MEDELCI : Le G15 abordera la question du
nucléaire sous l’angle de la sécurité
énergétique
17 mai 2010 |
Les
chefs d’Etat et de gouvernement des pays membres du
G15 aborderont, lors de leur 14ème sommet qui se
tient lundi à Téhéran (Iran), la question du
nucléaire civil sous l’angle de la sécurité
énergétique, a déclaré dimanche à Téhéran le
ministre des Affaires étrangères, M. Mourad MEDELCI.
"La sécurité énergétique passe par le développement
des capacités, non pas seulement énergétiques
conventionnelles (pétrole et gaz) mais également par
le développement des capacités énergétiques
renouvelables", a indiqué à la presse M. MEDELCI qui
a pris part samedi à la réunion des ministres des
Affaires étrangères préparatoire au sommet du G15.

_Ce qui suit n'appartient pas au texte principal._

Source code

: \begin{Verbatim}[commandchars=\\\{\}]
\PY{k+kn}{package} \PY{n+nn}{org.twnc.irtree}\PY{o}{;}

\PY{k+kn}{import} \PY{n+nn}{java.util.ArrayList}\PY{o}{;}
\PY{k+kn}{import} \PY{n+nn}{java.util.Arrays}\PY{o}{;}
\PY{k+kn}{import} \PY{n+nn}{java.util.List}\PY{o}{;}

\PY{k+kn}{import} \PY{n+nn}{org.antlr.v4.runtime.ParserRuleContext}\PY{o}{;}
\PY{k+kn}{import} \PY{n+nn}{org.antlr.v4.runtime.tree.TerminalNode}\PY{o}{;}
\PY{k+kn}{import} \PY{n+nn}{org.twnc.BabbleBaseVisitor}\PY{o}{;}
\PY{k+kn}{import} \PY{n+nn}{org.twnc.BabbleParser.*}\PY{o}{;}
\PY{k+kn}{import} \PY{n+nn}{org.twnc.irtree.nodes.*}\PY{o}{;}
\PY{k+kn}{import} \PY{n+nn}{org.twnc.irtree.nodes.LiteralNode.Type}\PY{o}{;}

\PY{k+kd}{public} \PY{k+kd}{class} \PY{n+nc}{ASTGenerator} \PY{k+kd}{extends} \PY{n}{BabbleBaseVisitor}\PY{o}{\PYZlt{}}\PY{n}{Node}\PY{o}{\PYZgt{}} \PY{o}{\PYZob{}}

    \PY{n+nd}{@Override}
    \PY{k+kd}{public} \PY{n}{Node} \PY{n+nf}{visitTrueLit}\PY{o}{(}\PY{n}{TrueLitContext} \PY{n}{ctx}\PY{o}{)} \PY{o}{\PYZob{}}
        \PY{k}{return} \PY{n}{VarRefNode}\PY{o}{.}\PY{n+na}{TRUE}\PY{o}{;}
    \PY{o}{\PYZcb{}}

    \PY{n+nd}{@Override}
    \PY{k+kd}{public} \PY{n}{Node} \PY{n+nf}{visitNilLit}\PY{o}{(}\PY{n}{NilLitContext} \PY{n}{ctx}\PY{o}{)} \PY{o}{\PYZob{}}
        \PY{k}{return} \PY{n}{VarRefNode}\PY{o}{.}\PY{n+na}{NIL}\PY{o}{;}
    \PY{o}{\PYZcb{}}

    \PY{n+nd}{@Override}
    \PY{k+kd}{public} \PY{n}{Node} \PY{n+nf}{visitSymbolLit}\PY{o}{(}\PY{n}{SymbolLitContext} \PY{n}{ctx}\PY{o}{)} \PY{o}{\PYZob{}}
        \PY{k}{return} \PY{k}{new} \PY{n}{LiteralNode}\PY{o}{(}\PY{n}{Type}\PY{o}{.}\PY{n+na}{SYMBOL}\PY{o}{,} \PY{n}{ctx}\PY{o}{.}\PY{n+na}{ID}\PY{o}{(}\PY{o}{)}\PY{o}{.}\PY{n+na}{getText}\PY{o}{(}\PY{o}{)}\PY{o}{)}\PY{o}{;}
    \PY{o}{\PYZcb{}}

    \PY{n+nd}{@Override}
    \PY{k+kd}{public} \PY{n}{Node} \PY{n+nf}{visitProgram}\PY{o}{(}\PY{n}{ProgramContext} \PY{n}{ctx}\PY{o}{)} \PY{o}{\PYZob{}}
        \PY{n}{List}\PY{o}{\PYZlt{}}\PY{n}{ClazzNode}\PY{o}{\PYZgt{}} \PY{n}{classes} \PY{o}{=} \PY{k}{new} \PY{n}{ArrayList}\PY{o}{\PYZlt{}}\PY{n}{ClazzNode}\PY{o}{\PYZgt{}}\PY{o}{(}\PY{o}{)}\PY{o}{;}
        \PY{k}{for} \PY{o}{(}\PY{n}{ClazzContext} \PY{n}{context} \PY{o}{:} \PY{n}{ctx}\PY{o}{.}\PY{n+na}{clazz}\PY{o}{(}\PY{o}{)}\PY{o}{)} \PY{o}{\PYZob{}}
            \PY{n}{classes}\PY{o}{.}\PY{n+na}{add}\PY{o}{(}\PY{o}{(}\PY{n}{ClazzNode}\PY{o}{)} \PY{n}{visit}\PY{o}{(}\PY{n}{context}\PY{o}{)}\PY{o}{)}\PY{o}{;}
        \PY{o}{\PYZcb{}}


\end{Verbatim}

Il a ajouté que les pays du Sud disposent de
capacités extrêmement importantes dans ce domaine
là, qu’il s’agisse du nucléaire, du solaire ou de
l’éolien.
"Nous devons travailler ensemble pour que nous
puissions mettre en commun nos expériences et
technologies afin, a-t-il dit, de pouvoir continuer
à jouer un rôle, dans le moyen et le long terme,
dans le domaine de l’énergie au profit de nos
propres économies d’abord et au profit de l’économie
mondiale ensuite".
M. MEDELCI a indiqué, en outre, que le sommet du G15
va permettre aux chefs d’Etat et de gouvernement de
présenter leurs visions à la fois sur les questions
internationales et leur espoir que le G15, qui
existe depuis 20 ans, puisse s’autoévaluer et
prendre des décisions qui lui permettent de se
consolider dans le futur.
Il a fait savoir qu’il y a un consensus autour du
projet de communiqué final, élaboré au niveau des
experts et des ministres des Affaires étrangères et
qui va retenir un certain nombre d’axes dont le
renforcement de la coopération entre les pays du Sud
et entre ceux du G15.
L’autre axe important est celui d’apporter "une
contribution politique pour que la crise économique
soit gérée en tenant compte de la situation
particulière d’un certain nombre de pays, dont les
moins avancés et les plus endettés.
"Nous devons examiner la situation et évaluer des
dispositions qui ont été prises notamment au niveau
du G20 et du G8 ainsi qu’au niveau de la Banque
mondiale et du Fonds monétaire international pour
essayer de limiter les effets de la crise et surtout
redoubler de vigilance car cette crise a frappé déjà
de plein fouet les pays les plus faibles qui sont
dans le camp du Sud", a-t-il affirmé.
Les chefs d’Etat devraient prendre aussi des mesures
pour encourager des membres du G15 à s’autoévaluer
dans le système de fonctionnement qui est le sien,
"et s’il y a des avancées, a-t-il dit, il y a aussi
des rigidités, des lenteurs, des silences et des
occasions perdues".
Il a souligné à ce propos la nécessité de mieux
organiser le G15, relevant qu’il a été proposé qu’un
groupe de haut niveau se mette en place très
rapidement pour dégager des recommandations dans ce
sens.
Le ministre a indiqué que le communiqué commun
évoquera aussi la question du Moyen Orient.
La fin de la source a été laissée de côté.